Task details:
Look below for the line holding "反复堆叠3*3的小型卷积核和" and the line holding "利用全局平均池化层取代最终的全连接层，使训练模型更快且减轻的过拟合\\". Transcribe exactly those lines and all lines between them, nothing more.

Data items:
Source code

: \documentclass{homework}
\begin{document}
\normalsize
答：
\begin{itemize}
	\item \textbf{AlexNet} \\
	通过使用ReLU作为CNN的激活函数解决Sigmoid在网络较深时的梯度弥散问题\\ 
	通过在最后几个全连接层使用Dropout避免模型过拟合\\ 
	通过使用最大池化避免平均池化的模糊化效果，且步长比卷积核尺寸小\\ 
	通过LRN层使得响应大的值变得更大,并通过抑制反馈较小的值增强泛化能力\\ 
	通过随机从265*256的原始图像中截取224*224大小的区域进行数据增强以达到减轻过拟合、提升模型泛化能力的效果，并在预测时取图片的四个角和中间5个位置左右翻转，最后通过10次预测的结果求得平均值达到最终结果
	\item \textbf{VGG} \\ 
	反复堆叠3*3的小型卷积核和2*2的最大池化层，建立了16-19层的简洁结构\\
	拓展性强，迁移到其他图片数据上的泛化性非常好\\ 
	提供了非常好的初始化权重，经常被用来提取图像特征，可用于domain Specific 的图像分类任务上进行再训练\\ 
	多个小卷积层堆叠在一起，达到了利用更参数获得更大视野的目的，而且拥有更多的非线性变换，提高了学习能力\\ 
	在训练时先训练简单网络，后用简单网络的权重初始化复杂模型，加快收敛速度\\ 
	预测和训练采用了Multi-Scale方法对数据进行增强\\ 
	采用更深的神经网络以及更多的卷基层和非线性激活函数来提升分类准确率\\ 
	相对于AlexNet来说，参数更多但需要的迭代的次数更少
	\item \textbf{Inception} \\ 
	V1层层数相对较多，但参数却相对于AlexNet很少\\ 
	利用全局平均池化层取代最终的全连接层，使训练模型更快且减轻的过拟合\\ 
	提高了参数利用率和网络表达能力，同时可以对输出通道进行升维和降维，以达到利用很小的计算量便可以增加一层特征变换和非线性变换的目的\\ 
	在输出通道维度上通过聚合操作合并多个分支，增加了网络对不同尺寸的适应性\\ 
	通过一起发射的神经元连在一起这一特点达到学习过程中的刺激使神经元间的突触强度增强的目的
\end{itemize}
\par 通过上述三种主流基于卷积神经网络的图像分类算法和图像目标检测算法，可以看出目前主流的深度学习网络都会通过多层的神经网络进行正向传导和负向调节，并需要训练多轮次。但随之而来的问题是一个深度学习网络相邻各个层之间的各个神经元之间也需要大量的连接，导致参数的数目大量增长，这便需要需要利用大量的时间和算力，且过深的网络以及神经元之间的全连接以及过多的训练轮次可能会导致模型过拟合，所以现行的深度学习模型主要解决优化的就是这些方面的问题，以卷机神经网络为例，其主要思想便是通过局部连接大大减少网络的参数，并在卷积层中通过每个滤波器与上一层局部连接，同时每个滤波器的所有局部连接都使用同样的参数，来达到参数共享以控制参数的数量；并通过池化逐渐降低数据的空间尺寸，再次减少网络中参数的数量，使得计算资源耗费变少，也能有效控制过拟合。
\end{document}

Problem solution:
	反复堆叠3*3的小型卷积核和2*2的最大池化层，建立了16-19层的简洁结构\\
	拓展性强，迁移到其他图片数据上的泛化性非常好\\ 
	提供了非常好的初始化权重，经常被用来提取图像特征，可用于domain Specific 的图像分类任务上进行再训练\\ 
	多个小卷积层堆叠在一起，达到了利用更参数获得更大视野的目的，而且拥有更多的非线性变换，提高了学习能力\\ 
	在训练时先训练简单网络，后用简单网络的权重初始化复杂模型，加快收敛速度\\ 
	预测和训练采用了Multi-Scale方法对数据进行增强\\ 
	采用更深的神经网络以及更多的卷基层和非线性激活函数来提升分类准确率\\ 
	相对于AlexNet来说，参数更多但需要的迭代的次数更少
	\item \textbf{Inception} \\ 
	V1层层数相对较多，但参数却相对于AlexNet很少\\ 
	利用全局平均池化层取代最终的全连接层，使训练模型更快且减轻的过拟合\\ 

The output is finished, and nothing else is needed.